At a quick glance, we see some differences between here and the search data set. But that’s somewhat explained by looking at the pages people go to while applying for admission – the steps to enroll and /esfs/admissions. It seems people don’t search for the application, they search for the institution, then apply. But overall, there’s a good deal of overlap in our two data sets. That’s good – it means our search data is a fairly valid representation of what people look for on our website.
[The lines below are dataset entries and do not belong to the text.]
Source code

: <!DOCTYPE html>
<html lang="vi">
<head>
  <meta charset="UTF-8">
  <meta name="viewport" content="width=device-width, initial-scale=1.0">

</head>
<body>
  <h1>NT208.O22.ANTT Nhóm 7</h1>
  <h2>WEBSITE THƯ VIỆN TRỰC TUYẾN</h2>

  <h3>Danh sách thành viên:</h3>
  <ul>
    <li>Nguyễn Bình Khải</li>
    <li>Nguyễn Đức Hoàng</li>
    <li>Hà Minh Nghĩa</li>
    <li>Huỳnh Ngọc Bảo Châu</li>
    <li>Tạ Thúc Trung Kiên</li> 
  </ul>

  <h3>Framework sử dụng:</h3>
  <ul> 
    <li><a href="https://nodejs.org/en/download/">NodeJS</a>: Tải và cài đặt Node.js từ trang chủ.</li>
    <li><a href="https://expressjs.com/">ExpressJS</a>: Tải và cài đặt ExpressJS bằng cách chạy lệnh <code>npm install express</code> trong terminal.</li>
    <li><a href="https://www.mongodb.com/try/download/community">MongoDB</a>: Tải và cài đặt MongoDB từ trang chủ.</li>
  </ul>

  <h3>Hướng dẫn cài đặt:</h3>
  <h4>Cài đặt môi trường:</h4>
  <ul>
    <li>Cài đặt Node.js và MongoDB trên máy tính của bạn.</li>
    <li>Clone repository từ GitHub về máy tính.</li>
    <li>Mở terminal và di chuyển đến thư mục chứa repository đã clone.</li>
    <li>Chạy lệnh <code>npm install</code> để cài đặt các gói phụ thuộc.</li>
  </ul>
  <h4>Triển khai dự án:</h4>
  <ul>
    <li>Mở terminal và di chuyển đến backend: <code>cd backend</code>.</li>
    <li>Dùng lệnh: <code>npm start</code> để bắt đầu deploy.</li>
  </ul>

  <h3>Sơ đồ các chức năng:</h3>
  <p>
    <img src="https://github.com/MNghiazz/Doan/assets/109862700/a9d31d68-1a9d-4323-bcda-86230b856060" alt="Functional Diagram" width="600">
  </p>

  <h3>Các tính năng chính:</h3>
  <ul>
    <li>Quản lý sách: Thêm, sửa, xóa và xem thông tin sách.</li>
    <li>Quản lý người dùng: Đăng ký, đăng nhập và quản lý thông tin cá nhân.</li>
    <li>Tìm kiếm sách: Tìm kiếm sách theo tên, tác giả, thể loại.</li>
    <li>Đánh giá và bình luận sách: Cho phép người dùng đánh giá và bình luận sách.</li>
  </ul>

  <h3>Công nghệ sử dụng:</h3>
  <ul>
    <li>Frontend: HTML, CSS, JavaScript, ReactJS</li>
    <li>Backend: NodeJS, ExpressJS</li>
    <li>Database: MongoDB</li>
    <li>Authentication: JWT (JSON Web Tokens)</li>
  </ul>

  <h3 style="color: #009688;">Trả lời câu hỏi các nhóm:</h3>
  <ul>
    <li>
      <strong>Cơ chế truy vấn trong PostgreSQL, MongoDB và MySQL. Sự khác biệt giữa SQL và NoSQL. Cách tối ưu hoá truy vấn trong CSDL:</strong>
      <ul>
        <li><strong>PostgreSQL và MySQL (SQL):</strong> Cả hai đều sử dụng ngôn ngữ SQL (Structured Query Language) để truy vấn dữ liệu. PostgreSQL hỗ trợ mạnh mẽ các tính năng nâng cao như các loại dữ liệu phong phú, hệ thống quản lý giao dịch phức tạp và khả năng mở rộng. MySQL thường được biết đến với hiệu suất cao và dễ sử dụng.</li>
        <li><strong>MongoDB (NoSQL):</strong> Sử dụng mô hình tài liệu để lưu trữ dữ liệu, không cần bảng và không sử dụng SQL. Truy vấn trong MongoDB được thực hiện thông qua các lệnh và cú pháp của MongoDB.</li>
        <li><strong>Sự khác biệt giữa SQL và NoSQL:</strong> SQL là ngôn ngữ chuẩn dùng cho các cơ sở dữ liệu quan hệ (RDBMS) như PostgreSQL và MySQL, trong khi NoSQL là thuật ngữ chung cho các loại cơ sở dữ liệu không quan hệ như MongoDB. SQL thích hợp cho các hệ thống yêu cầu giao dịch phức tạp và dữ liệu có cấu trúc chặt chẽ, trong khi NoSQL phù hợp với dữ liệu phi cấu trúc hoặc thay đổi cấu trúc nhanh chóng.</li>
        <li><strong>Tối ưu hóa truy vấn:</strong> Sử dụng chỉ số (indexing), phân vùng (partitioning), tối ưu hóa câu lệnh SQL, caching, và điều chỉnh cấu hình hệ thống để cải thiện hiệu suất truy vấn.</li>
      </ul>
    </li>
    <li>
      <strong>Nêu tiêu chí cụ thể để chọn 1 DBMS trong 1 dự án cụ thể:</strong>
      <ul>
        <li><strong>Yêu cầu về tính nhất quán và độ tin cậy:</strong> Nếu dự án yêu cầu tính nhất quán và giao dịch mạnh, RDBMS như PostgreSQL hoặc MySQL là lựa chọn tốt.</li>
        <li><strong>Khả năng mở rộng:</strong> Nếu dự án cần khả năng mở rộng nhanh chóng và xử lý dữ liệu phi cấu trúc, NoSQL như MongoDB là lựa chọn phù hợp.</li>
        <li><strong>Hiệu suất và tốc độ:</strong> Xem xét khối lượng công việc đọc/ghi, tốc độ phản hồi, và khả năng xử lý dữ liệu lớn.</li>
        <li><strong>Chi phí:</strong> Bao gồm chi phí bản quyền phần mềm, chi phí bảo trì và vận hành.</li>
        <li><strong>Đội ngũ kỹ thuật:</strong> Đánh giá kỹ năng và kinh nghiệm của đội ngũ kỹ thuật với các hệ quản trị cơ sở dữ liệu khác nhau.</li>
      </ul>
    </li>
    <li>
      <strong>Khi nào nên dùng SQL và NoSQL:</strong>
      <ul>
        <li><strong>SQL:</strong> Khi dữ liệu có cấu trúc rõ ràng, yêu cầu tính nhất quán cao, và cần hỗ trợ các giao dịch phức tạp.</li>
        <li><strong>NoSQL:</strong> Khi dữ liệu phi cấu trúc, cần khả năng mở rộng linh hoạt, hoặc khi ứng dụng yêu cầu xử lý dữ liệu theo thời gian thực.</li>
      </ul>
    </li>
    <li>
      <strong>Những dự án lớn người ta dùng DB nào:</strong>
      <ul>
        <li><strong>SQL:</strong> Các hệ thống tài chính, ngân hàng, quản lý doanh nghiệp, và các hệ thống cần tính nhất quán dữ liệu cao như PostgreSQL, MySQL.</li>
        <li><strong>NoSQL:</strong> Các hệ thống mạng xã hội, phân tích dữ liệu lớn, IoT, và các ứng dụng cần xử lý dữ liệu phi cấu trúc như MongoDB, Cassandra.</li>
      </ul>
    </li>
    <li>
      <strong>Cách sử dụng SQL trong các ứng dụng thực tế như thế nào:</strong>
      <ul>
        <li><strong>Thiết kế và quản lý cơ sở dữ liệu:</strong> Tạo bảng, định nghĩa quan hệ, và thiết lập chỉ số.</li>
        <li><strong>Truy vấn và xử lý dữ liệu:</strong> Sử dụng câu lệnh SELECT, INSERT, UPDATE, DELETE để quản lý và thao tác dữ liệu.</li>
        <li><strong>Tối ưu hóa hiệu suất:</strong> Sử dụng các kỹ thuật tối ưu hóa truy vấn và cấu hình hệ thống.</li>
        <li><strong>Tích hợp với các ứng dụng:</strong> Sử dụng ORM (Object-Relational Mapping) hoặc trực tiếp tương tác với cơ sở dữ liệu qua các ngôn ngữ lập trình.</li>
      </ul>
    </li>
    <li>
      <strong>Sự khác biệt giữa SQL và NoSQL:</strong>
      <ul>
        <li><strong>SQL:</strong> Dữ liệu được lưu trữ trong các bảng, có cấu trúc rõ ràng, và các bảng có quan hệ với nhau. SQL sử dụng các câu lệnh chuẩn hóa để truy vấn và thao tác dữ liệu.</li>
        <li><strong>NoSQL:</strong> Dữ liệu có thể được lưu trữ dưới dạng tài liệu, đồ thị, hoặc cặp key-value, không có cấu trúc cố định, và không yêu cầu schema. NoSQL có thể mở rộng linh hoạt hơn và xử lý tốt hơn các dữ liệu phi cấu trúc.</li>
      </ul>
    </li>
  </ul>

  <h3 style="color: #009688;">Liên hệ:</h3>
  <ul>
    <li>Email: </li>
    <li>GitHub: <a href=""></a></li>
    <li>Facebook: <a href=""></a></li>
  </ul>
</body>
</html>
As part of the new design, we’ll be adding landing pages for each of our visitor types. Students, Employees, Future Students, and Community Members will all have a page full of relevant links and information. Since each of those pages will be linked from the homepage, we can create a goal: within two clicks of the homepage you should be able to access all of the pages that account for at least 85% of our page views. Put another way, if you land on the Lane homepage, there should be an 85% chance of getting you where you want to be with only two clicks of the mouse.
In addition to the landing pages, we’ll also have a dedicated Mega Menu on all of our pages on all of our sites. Since there isn’t as much real estate to work with, we can’t have quite as many links. But we’ll also need to use all of the data we’ve collected to build these links with the same goal – the pages people need should be easily accessible.
Unfortunately, now we’ve reached the point where things get a little more subjective.
Some of these links aren’t relevant for some of our visitors. Most new students don’t really care about staff instructions for accessing email.
There’s still grouping to do. We can’t link to each department, but we can link to a department listing. There’s a couple options for this.
Some pages, like guest lecturer information, were only relevant this last year.
We need to consider marketing needs. There’s often a program or event that we’re trying to advertise to campus. We cannot ignore this need – it’s how new programs are discovered.
There’s some things that aren’t links that need to be added to those pages. One example would be announcements about things like financial aid deadlines. We need to get that information out, but it won’t show up in either of our data sources.
In order to avoid any bias from me, I’ll convene a group of people to dig through this data a bit more and build our links and menu using both the search data and the list of popular pages.. When we’re done, it’ll be time to start testing. Expect updates then!